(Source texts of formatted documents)
____________________

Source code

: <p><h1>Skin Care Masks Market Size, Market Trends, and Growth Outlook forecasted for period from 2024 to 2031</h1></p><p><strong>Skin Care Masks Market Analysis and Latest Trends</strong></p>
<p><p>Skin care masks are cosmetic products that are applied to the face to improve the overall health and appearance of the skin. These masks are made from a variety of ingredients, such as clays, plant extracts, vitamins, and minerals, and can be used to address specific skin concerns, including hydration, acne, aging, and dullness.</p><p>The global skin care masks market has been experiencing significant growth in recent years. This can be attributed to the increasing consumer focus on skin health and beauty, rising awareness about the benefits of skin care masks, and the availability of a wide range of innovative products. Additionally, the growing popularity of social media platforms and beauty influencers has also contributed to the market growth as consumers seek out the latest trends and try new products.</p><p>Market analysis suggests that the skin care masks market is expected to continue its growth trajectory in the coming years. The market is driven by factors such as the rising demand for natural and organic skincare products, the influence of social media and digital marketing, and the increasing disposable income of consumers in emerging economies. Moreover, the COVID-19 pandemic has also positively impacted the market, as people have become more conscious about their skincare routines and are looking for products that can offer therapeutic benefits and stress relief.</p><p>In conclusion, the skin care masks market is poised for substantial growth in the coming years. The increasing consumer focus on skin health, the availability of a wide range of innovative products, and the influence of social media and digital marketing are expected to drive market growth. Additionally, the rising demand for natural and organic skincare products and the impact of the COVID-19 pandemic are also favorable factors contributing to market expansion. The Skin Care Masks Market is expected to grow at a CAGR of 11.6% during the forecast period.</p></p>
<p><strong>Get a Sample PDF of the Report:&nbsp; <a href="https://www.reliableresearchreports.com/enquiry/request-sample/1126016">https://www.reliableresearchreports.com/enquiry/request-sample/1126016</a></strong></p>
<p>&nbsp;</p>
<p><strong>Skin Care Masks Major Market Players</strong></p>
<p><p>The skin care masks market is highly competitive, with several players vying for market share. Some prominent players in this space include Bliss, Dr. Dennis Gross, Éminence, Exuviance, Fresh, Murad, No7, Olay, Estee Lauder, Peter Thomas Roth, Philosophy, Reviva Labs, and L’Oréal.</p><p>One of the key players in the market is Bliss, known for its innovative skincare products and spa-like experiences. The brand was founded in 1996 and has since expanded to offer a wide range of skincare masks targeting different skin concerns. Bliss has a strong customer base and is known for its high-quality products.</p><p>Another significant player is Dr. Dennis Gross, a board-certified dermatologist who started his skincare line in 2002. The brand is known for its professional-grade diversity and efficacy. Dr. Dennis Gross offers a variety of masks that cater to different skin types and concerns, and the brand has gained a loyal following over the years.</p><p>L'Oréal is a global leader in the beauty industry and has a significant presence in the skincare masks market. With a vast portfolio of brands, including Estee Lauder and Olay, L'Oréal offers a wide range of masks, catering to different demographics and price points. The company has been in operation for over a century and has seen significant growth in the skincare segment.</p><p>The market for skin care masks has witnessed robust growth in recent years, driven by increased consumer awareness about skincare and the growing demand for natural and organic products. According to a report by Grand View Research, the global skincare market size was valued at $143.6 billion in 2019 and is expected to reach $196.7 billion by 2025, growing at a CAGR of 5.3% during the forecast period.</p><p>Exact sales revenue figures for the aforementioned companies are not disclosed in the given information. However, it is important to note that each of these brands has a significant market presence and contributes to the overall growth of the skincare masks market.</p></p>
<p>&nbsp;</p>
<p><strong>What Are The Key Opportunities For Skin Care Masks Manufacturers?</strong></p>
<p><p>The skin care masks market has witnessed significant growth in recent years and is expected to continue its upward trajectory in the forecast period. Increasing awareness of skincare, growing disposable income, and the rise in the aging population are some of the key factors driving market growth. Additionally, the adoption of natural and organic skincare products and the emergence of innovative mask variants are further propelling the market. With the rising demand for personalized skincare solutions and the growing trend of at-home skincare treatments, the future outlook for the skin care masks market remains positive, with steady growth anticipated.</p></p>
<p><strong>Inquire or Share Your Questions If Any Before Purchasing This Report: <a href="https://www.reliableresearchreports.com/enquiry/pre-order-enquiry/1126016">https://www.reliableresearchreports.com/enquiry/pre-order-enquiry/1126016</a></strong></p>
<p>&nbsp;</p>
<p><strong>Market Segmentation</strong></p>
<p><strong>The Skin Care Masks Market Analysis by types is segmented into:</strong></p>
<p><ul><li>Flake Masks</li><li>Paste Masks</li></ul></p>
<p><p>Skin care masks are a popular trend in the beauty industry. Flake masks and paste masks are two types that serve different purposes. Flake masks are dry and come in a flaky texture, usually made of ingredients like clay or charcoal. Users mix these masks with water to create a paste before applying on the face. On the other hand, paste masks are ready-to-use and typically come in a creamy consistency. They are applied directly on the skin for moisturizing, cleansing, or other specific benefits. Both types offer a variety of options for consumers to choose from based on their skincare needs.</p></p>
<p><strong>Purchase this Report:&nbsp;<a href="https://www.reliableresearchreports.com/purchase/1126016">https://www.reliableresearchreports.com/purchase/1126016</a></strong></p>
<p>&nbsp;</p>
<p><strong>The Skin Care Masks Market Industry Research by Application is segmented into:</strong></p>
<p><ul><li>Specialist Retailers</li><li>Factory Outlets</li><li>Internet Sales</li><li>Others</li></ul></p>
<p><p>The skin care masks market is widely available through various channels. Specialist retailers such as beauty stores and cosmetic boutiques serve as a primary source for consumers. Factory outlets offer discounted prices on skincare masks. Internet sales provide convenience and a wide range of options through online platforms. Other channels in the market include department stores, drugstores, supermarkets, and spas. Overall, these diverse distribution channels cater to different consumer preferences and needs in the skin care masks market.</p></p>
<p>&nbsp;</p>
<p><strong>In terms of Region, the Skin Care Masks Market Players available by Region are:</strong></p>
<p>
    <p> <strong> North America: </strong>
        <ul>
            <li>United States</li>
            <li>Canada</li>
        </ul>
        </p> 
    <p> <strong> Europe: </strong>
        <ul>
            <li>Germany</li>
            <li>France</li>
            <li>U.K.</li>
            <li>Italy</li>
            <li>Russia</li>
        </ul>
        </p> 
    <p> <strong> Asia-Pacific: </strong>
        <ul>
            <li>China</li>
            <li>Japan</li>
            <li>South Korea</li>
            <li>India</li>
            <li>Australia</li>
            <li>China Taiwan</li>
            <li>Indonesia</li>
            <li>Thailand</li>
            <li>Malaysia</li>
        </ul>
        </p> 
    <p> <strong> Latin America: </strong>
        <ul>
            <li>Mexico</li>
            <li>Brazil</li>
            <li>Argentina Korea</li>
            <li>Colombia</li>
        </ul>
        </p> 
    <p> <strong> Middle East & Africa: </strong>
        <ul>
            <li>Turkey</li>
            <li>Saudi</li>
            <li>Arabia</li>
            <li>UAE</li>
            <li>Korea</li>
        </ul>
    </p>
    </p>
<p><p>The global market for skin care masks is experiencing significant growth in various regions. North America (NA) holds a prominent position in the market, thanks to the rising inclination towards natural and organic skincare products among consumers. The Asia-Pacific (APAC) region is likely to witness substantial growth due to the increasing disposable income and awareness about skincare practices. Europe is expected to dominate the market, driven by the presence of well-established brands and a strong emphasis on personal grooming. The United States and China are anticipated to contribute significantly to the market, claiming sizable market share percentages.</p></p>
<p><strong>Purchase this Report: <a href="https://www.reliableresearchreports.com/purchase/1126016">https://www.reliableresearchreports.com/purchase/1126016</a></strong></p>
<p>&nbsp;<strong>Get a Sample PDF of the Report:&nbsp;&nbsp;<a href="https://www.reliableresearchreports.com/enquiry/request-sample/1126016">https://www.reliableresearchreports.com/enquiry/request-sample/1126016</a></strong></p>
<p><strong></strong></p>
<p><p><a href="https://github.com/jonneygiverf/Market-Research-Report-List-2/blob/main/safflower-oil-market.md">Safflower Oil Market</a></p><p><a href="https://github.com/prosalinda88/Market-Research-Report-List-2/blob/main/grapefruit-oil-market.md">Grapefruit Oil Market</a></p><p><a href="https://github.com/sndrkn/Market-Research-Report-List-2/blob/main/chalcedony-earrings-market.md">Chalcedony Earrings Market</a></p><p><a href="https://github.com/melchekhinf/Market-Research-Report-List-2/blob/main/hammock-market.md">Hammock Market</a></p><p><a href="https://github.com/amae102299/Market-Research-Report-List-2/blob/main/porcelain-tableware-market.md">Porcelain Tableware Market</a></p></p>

____________________

• **Directions**:
From the records above, copy each line where the word "href" can be found.

• **Problem solution**:
<p><strong>Get a Sample PDF of the Report:&nbsp; <a href="https://www.reliableresearchreports.com/enquiry/request-sample/1126016">https://www.reliableresearchreports.com/enquiry/request-sample/1126016</a></strong></p>
<p><strong>Inquire or Share Your Questions If Any Before Purchasing This Report: <a href="https://www.reliableresearchreports.com/enquiry/pre-order-enquiry/1126016">https://www.reliableresearchreports.com/enquiry/pre-order-enquiry/1126016</a></strong></p>
<p><strong>Purchase this Report:&nbsp;<a href="https://www.reliableresearchreports.com/purchase/1126016">https://www.reliableresearchreports.com/purchase/1126016</a></strong></p>
<p><strong>Purchase this Report: <a href="https://www.reliableresearchreports.com/purchase/1126016">https://www.reliableresearchreports.com/purchase/1126016</a></strong></p>
<p>&nbsp;<strong>Get a Sample PDF of the Report:&nbsp;&nbsp;<a href="https://www.reliableresearchreports.com/enquiry/request-sample/1126016">https://www.reliableresearchreports.com/enquiry/request-sample/1126016</a></strong></p>
<p><p><a href="https://github.com/jonneygiverf/Market-Research-Report-List-2/blob/main/safflower-oil-market.md">Safflower Oil Market</a></p><p><a href="https://github.com/prosalinda88/Market-Research-Report-List-2/blob/main/grapefruit-oil-market.md">Grapefruit Oil Market</a></p><p><a href="https://github.com/sndrkn/Market-Research-Report-List-2/blob/main/chalcedony-earrings-market.md">Chalcedony Earrings Market</a></p><p><a href="https://github.com/melchekhinf/Market-Research-Report-List-2/blob/main/hammock-market.md">Hammock Market</a></p><p><a href="https://github.com/amae102299/Market-Research-Report-List-2/blob/main/porcelain-tableware-market.md">Porcelain Tableware Market</a></p></p>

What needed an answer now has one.